Anoche tuve una pesadilla sobre el examen de admisión. Buscaba en listas interminables mi nombre, pero no aparecía, y tampoco encontré la lista donde debería haber estado mi nombre o no. Así que al final no supe si aprobé o reprobé. Ausencia de referentes. Supongo que leer a Foucault en vísperas de una entrega de resultados no deja nada bueno. Una bonita combinación para crear pesadillas.
Leí en Foucault acerca de la relación entre saber y poder que se manifiesta en los exámenes. El examen como un mecanismo de sometimiento, control y disciplina. No pude evitar pensar en el examen del que me dan resultados mañana; en mi nerviosismo. En la configuración del examen, diseñada para agotar, para desaparecer todo parámetro de razón y abrir el camino de la interpretación libre y la falacia de autoridad.

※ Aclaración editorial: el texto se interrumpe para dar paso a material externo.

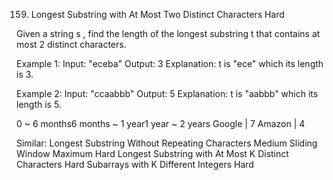 159. Longest Substring with At Most Two Distinct Characters
Hard

Given a string s , find the length of the longest substring t  that contains at most 2 distinct characters.

Example 1:
Input: "eceba"
Output: 3
Explanation: t is "ece" which its length is 3.

Example 2:
Input: "ccaabbb"
Output: 5
Explanation: t is "aabbb" which its length is 5.

0 ~ 6 months6 months ~ 1 year1 year ~ 2 years
Google | 7 Amazon | 4

Similar:
Longest Substring Without Repeating Characters Medium
Sliding Window Maximum Hard
Longest Substring with At Most K Distinct Characters Hard
Subarrays with K Different Integers Hard
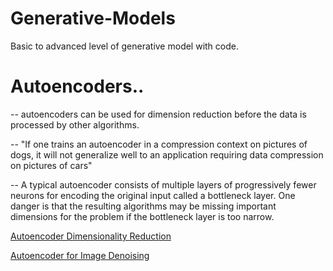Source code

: # Generative-Models
Basic to advanced level of generative model with code.
# Autoencoders..
-- autoencoders can be used for dimension reduction before the data is processed by other algorithms.

-- "If one trains an autoencoder in a compression context on pictures of dogs, it will not generalize well to an application requiring data compression on pictures of cars"

-- A typical autoencoder consists of multiple layers of progressively fewer neurons for encoding the original input called a bottleneck layer. One danger is that the resulting algorithms may be missing important dimensions for the problem if the bottleneck layer is too narrow.

<a href='https://github.com/Neel7317/Generative-Models/blob/main/Simple_Autoencoders.ipynb'>Autoencoder Dimensionality Reduction</a>

<a href='https://github.com/Neel7317/Generative-Models/blob/main/Autoencoder(from_noise_to_original).ipynb'>Autoencoder for Image Denoising</a>
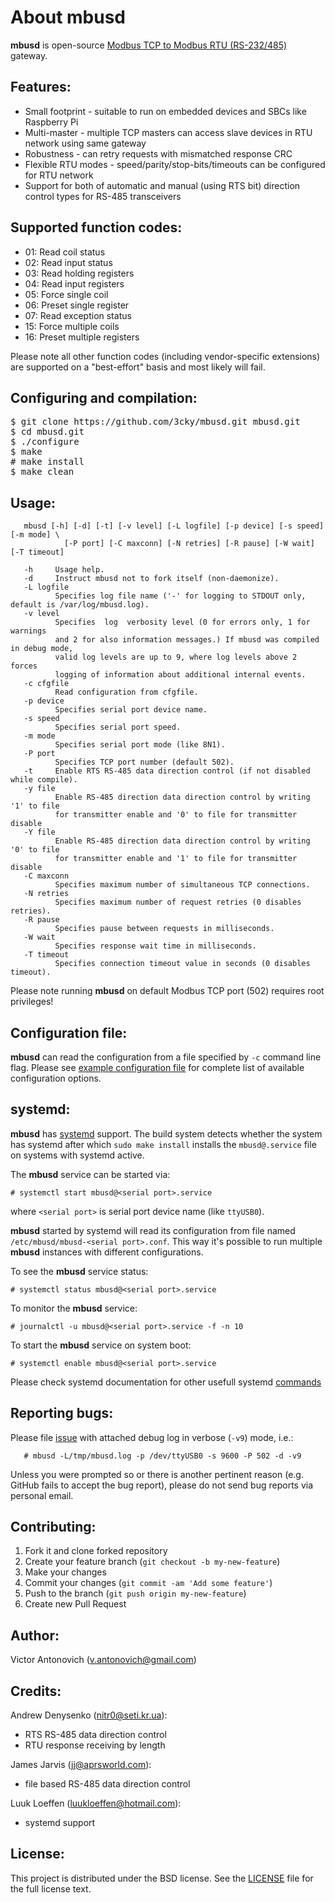About mbusd
===========

**mbusd** is open-source [Modbus TCP to Modbus RTU (RS-232/485)](https://en.wikipedia.org/wiki/Modbus) gateway.

Features:
---------

* Small footprint - suitable to run on embedded devices and SBCs like Raspberry Pi
* Multi-master - multiple TCP masters can access slave devices in RTU network using same gateway
* Robustness - can retry requests with mismatched response CRC
* Flexible RTU modes - speed/parity/stop-bits/timeouts can be configured for RTU network
* Support for both of automatic and manual (using RTS bit) direction control types for RS-485 transceivers

Supported function codes:
-------------------------

* 01: Read coil status
* 02: Read input status
* 03: Read holding registers
* 04: Read input registers
* 05: Force single coil
* 06: Preset single register
* 07: Read exception status
* 15: Force multiple coils
* 16: Preset multiple registers

Please note all other function codes (including vendor-specific extensions) are supported on a "best-effort" basis and most likely will fail.

Configuring and compilation:
----------------------------

<pre>
$ git clone https://github.com/3cky/mbusd.git mbusd.git
$ cd mbusd.git
$ ./configure
$ make
# make install
$ make clean
</pre>

Usage:
------

       mbusd [-h] [-d] [-t] [-v level] [-L logfile] [-p device] [-s speed] [-m mode] \
       	       	[-P port] [-C maxconn] [-N retries] [-R pause] [-W wait] [-T timeout]

       -h     Usage help.
       -d     Instruct mbusd not to fork itself (non-daemonize).
       -L logfile
              Specifies log file name ('-' for logging to STDOUT only, default is /var/log/mbusd.log).
       -v level
              Specifies  log  verbosity level (0 for errors only, 1 for warnings
              and 2 for also information messages.) If mbusd was compiled in debug mode,
              valid log levels are up to 9, where log levels above 2 forces
              logging of information about additional internal events.
       -c cfgfile
              Read configuration from cfgfile.
       -p device
              Specifies serial port device name.
       -s speed
              Specifies serial port speed.
       -m mode
              Specifies serial port mode (like 8N1).
       -P port
              Specifies TCP port number (default 502).
       -t     Enable RTS RS-485 data direction control (if not disabled while compile).
       -y file
              Enable RS-485 direction data direction control by writing '1' to file
              for transmitter enable and '0' to file for transmitter disable
       -Y file
              Enable RS-485 direction data direction control by writing '0' to file
              for transmitter enable and '1' to file for transmitter disable
       -C maxconn
              Specifies maximum number of simultaneous TCP connections.
       -N retries
              Specifies maximum number of request retries (0 disables retries).
       -R pause
              Specifies pause between requests in milliseconds.
       -W wait
              Specifies response wait time in milliseconds.
       -T timeout
              Specifies connection timeout value in seconds (0 disables timeout).

Please note running **mbusd** on default Modbus TCP port (502) requires root privileges!

Configuration file:
-------------------
**mbusd** can read the configuration from a file specified by `-c` command line flag.
Please see [example configuration file](conf/mbusd.conf.example)
for complete list of available configuration options.

systemd:
---------------

**mbusd** has [systemd](https://wiki.archlinux.org/index.php/systemd) support.
The build system detects whether the system has systemd after which `sudo make install`
installs the `mbusd@.service` file on systems with systemd active.

The **mbusd** service can be started via:

	# systemctl start mbusd@<serial port>.service

where `<serial port>` is serial port device name (like `ttyUSB0`).

**mbusd** started by systemd will read its configuration from file named `/etc/mbusd/mbusd-<serial port>.conf`.
This way it's possible to run multiple **mbusd** instances with different configurations.

To see the **mbusd** service status:

	# systemctl status mbusd@<serial port>.service

To monitor the **mbusd** service:

	# journalctl -u mbusd@<serial port>.service -f -n 10

To start the **mbusd** service on system boot:

	# systemctl enable mbusd@<serial port>.service

Please check systemd documentation for other usefull systemd [commands](https://wiki.archlinux.org/index.php/systemd)

Reporting bugs:
---------------

Please file [issue](https://github.com/3cky/mbusd/issues) with attached debug log in verbose (`-v9`) mode, i.e.:

       # mbusd -L/tmp/mbusd.log -p /dev/ttyUSB0 -s 9600 -P 502 -d -v9

Unless you were prompted so or there is another pertinent reason (e.g. GitHub fails to accept the bug report),
please do not send bug reports via personal email.

Contributing:
-------------

1. Fork it and clone forked repository
2. Create your feature branch (`git checkout -b my-new-feature`)
3. Make your changes
4. Commit your changes (`git commit -am 'Add some feature'`)
5. Push to the branch (`git push origin my-new-feature`)
6. Create new Pull Request

Author:
-------

Victor Antonovich (<v.antonovich@gmail.com>)

Credits:
--------

Andrew Denysenko (<nitr0@seti.kr.ua>):
 - RTS RS-485 data direction control
 - RTU response receiving by length

James Jarvis (<jj@aprsworld.com>):
 - file based RS-485 data direction control

Luuk Loeffen (<luukloeffen@hotmail.com>):
 - systemd support

License:
--------

This project is distributed under the BSD license. See the [LICENSE](LICENSE) file for the full license text.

Dicen que en las humanidades —arte y filosofía— todo el mundo tiene la razón en alguna medida, que no hay opiniones inútiles, falsas o idiotas sino sólo —acaso— fuera de contexto, incompletas o mal formuladas. Si esto es así, un examen de humanidades carece de sentido salvo como método de sometimiento automático. Es una especie de petición de principio o paradoja; algo a medio camino entre ambas. El examen de admisión, el examen en sí, en la academia de las humanidades pierde el elemento del saber y deja sólo la relación de sometimiento al poder. Porque si no existen criterios objetivos o absolutos, el saber desaparece pues éste es, por definición, un criterio absoluto, opuesto al ignorar. En su lugar, queda la situación de “opinar”. Y sí, existe la tolerancia, la libertad de expresión y el respeto hacia las opiniones distintas. Pero en el fondo, hay una falacia de autoridad. ¿Quién califica el examen? Alguien cuya opinión, criterio o expresión sobre el conocimiento del examinado es igual de respetable, tolerable y libre que la del examinado acerca de la capacidad de aquél para calificar su pensamiento vertido en el examen.
Entonces, sin referentes objetivos, sin posibilidad de calificar algo de correcto o incorrecto, ¿dónde radica el criterio para calificar el examen? En la autoridad, como ejercicio del poder de quien califica. Si bien —parece decir el examen— somos iguales y nuestras ideas tienen el mismo valor, lo cierto es que sólo yo (academia) tengo el poder para (des)calificar tus ideas. Y si quieres jugar conmigo, entrar a nuestra facultad, aprenderás desde ahora que el culto a las vacas sagradas es absoluto y no puedes sustraerte de él. ¡Ay de ti, Guillermo Tell!
Un nuevo divorcio entre saber y poder. Más que un divorcio, el poder viudo. Sólo queda éste, vacío, sin el sustento del saber, privado de sentido. Pero eso no significa que sea “malo”, que exista un abuso de poder o un exceso en su ejercicio sino, acaso, y aún peor, que la relativización paulatina del saber y la renuncia a la correcta fundamentación del argumento sobre un criterio más o menos absoluto, está vaciando al concepto de saber, dejándolo en el absurdo.
Ahí donde nadie puede ser llamado ignorante, tampoco pueden existir sabios. Y el que no es sabio, es ignorante. Sólo desaparecen las palabras que nombran a las diferencias cuando la homologación anula esas diferencias. Donde todos son sabios, todos son ignorantes. Donde nadie es ignorante, todos lo son. La ausencia de referentes como principio de idiotez colectiva.
Quizá de ahí toda mi angustia metafísica por el examen. Porque al final, apruebe o repruebe, gane o pierda, lo único que el examen representa, es mi sometimiento a una autoridad vacía. Significa que me arrodillé ante los ídolos y ya puedo irme olvidando de la distinción que, según yo, existía entre los ignorantes o idiotas, y yo.
El examen es algo como decir: “desde ahora, eres preso del universo”. ¿Tiene sentido? Y sin embargo es verdad en algún sentido... Pero si todos somos presos, todos somos libres. ¿O hay alguien que no sea preso del universo? Ese Wilhelm de Ockham y su navaja. Corta, duele. Y nada como una paradoja para causar pesadillas.
NOTA: Escribo y posteo esto hoy, 30 de Marzo de 2009 a las 23:00, casi diez horas antes de que me entreguen el resultado, porque así mantengo mi independencia respecto del resultado del examen. Si repruebo, nadie podrá decir que escribí esto por ardilla —bueno, acaso los humanistas, esa gente irreferente—. Si apruebo, queda clara mi disconformidad frente al sistema aún cuando me acepte. Así pues, este devaneo no es más que una medida profiláctica intelectual diseñada para fortalecer la integridad.